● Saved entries

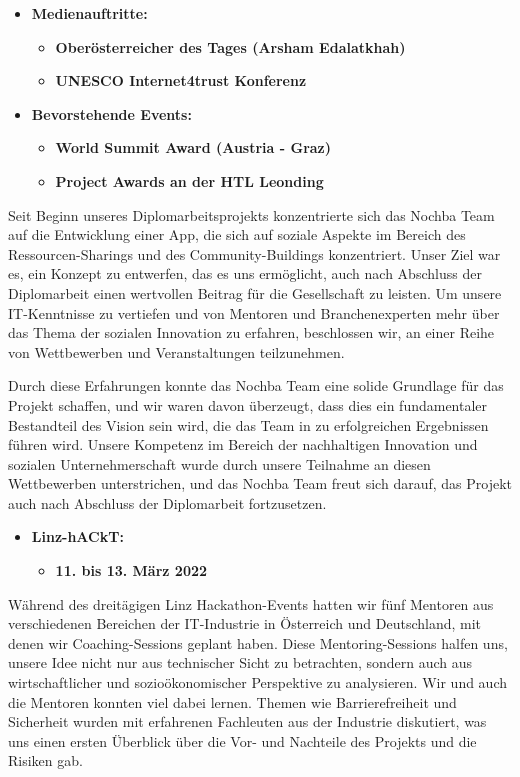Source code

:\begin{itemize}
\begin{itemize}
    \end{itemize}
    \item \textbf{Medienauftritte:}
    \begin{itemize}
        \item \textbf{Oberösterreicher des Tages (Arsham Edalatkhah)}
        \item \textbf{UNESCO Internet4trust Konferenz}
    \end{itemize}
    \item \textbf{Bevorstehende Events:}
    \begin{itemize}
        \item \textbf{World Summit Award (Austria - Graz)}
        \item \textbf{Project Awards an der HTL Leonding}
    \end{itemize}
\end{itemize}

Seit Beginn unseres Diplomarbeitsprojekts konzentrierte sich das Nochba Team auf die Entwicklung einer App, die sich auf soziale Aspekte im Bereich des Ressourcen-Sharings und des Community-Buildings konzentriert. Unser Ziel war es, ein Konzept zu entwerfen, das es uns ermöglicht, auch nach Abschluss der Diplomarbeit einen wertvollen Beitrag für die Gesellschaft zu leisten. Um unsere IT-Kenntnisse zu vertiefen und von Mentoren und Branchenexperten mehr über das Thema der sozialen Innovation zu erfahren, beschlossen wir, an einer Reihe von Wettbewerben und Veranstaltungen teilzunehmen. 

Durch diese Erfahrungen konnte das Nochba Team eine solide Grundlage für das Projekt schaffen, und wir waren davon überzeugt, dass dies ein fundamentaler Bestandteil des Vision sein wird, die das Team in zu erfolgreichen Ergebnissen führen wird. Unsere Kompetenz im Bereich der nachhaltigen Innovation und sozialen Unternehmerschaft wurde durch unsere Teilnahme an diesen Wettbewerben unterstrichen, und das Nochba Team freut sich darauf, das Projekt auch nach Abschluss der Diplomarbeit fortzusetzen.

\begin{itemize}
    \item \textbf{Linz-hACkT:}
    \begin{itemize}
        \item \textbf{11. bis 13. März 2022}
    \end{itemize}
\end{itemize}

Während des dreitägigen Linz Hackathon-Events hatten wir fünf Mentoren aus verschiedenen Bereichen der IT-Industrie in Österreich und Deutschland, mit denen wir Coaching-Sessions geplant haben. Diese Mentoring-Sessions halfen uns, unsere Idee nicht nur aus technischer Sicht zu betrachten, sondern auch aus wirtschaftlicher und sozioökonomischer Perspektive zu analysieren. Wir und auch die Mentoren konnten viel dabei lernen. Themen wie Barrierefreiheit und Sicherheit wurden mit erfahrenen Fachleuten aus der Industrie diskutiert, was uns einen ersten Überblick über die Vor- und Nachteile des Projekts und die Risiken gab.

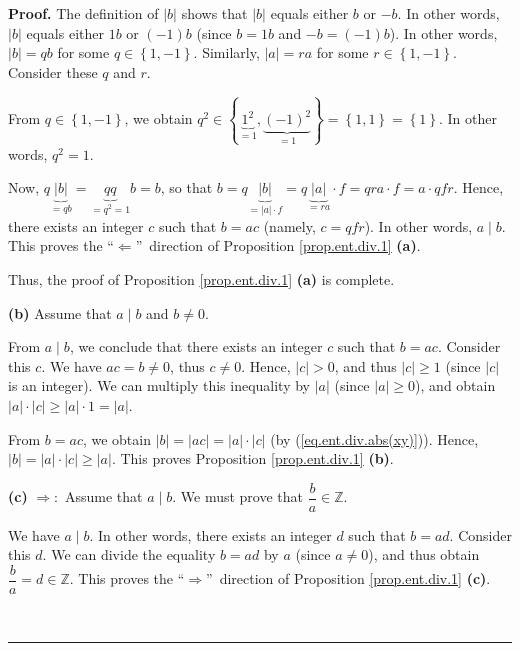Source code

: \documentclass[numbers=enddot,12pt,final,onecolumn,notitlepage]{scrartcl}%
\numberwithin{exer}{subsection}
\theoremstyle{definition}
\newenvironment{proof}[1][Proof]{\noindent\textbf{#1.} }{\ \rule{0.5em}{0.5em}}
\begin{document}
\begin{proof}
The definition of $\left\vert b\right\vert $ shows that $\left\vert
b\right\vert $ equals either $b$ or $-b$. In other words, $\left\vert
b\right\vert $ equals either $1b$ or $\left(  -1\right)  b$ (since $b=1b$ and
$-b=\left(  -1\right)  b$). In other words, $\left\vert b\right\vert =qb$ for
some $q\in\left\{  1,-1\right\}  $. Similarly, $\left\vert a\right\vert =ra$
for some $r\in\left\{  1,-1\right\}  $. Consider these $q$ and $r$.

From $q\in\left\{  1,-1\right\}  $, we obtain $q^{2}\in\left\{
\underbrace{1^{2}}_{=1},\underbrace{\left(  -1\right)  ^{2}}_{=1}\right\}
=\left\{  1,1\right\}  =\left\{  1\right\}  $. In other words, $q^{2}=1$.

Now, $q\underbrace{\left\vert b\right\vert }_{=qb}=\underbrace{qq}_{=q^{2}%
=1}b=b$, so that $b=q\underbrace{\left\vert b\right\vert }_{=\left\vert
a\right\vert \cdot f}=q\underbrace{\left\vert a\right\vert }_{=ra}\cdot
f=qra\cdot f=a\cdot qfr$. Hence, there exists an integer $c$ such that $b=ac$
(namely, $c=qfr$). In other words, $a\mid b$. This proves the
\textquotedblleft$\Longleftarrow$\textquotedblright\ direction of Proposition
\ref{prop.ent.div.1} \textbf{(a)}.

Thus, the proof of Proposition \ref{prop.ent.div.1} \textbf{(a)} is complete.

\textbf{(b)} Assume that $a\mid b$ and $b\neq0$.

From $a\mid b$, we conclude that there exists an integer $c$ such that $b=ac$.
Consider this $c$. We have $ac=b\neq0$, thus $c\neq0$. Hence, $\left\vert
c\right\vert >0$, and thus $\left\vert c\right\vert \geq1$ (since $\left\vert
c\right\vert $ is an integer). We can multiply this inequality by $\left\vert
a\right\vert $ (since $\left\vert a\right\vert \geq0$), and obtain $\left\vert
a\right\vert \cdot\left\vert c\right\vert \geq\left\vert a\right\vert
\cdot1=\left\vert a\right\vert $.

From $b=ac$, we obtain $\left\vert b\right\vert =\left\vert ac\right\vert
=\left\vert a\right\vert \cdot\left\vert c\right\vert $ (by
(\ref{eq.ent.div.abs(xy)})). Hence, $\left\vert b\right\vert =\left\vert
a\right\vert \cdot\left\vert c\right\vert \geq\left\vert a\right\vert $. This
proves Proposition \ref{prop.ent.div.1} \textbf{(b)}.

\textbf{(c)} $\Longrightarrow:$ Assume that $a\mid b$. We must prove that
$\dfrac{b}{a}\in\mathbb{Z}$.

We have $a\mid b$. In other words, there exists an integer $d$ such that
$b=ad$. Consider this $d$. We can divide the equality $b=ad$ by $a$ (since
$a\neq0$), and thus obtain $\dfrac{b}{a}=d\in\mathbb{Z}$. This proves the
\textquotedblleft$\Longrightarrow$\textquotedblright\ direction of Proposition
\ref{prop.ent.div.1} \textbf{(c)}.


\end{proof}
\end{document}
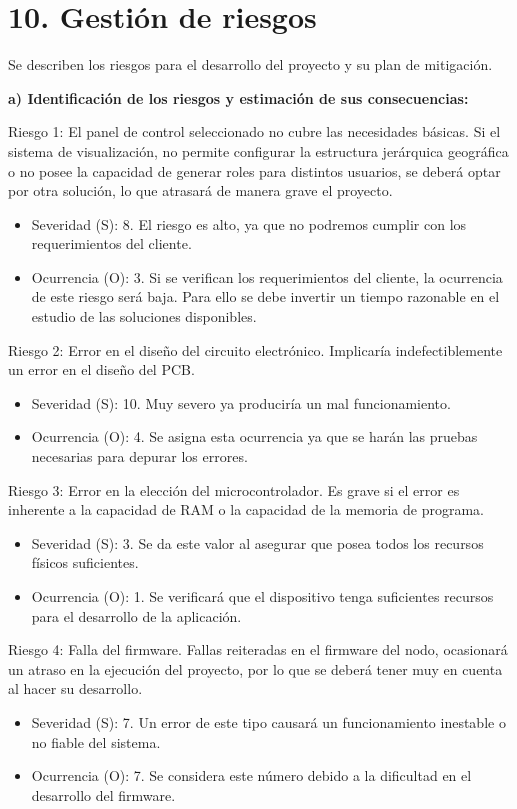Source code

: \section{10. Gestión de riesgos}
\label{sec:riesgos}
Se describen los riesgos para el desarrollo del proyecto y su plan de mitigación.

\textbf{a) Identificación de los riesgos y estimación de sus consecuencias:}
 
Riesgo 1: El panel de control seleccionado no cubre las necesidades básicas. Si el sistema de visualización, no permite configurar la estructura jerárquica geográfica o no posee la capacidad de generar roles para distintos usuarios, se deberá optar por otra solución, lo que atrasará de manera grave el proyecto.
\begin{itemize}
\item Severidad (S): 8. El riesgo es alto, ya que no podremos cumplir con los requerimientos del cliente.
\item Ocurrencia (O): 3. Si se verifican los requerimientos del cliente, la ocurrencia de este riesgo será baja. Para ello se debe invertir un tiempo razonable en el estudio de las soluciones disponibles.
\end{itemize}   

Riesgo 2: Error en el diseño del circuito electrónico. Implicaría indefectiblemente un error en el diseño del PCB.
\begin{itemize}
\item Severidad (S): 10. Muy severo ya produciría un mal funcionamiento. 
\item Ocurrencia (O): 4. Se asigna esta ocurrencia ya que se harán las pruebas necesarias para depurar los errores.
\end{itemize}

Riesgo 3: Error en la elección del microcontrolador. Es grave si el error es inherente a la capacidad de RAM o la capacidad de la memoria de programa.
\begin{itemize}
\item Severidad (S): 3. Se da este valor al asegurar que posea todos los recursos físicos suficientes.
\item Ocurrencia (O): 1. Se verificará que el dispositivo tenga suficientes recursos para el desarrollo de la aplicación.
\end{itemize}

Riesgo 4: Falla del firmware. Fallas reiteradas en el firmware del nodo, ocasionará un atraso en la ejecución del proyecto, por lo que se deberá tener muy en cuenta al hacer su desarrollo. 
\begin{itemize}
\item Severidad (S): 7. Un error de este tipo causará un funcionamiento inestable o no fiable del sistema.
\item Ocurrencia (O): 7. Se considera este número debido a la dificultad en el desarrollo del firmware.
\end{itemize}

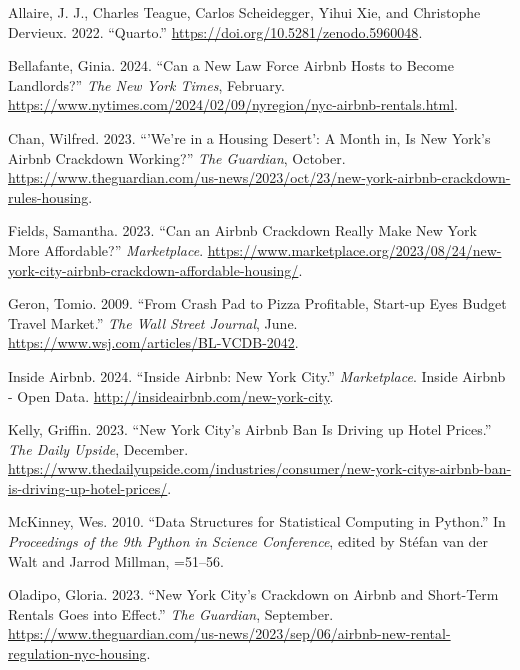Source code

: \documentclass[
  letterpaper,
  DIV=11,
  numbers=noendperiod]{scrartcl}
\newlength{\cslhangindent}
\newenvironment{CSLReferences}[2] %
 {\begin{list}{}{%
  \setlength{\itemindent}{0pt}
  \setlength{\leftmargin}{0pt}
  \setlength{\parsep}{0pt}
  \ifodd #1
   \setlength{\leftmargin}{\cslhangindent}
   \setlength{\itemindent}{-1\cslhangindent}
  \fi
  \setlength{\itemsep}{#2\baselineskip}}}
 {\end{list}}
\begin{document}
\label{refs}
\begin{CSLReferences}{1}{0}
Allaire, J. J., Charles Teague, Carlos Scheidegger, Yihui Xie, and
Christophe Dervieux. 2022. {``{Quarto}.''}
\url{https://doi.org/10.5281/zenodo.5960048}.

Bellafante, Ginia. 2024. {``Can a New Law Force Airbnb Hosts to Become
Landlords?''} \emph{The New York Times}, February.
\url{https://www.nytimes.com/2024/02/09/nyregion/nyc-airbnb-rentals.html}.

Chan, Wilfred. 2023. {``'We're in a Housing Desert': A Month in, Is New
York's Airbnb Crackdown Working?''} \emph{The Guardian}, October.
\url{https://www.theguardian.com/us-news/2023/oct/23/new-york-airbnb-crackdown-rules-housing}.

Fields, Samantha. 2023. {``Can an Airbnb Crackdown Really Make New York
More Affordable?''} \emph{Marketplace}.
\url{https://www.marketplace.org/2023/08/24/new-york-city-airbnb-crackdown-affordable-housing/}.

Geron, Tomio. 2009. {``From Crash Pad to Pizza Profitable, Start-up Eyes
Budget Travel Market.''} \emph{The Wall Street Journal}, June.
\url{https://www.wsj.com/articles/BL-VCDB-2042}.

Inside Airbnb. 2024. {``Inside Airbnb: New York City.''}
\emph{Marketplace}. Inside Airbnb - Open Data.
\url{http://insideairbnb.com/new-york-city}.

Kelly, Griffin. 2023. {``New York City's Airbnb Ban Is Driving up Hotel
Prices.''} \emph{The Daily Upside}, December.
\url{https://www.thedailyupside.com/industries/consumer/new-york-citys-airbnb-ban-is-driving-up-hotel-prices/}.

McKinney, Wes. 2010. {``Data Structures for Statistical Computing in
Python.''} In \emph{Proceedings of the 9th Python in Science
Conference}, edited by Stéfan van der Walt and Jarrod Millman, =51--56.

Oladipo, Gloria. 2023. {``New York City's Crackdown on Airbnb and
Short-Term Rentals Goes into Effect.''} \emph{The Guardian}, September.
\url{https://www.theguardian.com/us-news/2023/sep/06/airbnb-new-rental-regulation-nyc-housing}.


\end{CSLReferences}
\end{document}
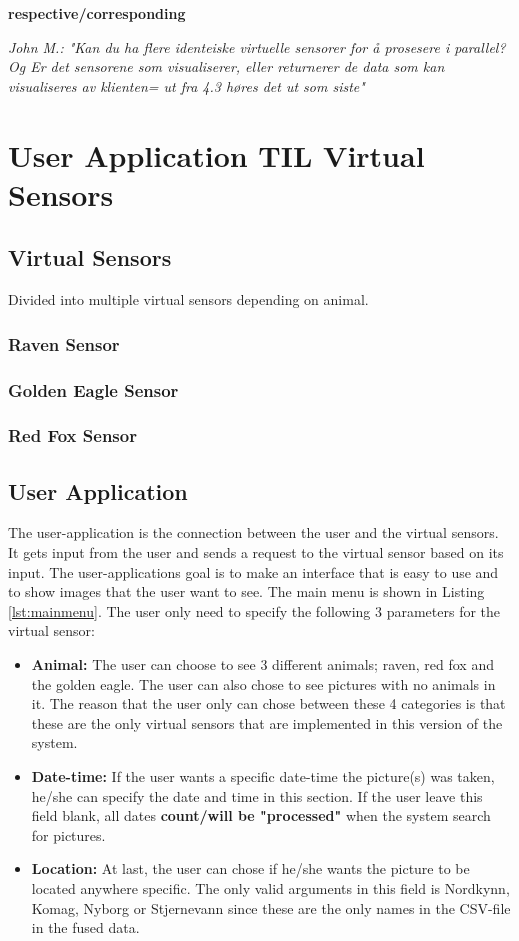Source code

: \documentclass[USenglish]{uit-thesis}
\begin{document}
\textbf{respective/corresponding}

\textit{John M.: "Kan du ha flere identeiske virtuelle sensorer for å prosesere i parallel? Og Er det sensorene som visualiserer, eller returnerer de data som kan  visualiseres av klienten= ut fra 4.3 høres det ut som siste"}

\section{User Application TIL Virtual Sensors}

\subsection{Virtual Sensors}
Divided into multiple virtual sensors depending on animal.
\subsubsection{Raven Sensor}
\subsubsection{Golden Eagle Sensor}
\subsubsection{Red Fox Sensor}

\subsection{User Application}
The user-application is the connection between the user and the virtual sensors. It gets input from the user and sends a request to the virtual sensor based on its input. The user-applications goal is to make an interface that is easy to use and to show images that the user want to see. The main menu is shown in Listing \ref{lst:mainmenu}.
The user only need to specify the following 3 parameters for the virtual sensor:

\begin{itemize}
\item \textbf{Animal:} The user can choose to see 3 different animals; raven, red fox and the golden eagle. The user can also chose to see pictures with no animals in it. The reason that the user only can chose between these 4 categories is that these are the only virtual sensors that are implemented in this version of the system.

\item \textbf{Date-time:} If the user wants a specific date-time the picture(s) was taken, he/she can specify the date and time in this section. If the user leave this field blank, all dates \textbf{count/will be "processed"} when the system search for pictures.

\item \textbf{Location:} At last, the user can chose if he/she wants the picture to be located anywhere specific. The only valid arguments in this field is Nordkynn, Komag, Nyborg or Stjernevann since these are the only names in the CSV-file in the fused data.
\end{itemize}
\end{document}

● What this task involves
Could you return the lines in the entries above that contain "Assume"?

● Solution
\textbf{(b)} Assume that $a\mid b$ and $b\neq0$.
\textbf{(c)} $\Longrightarrow:$ Assume that $a\mid b$. We must prove that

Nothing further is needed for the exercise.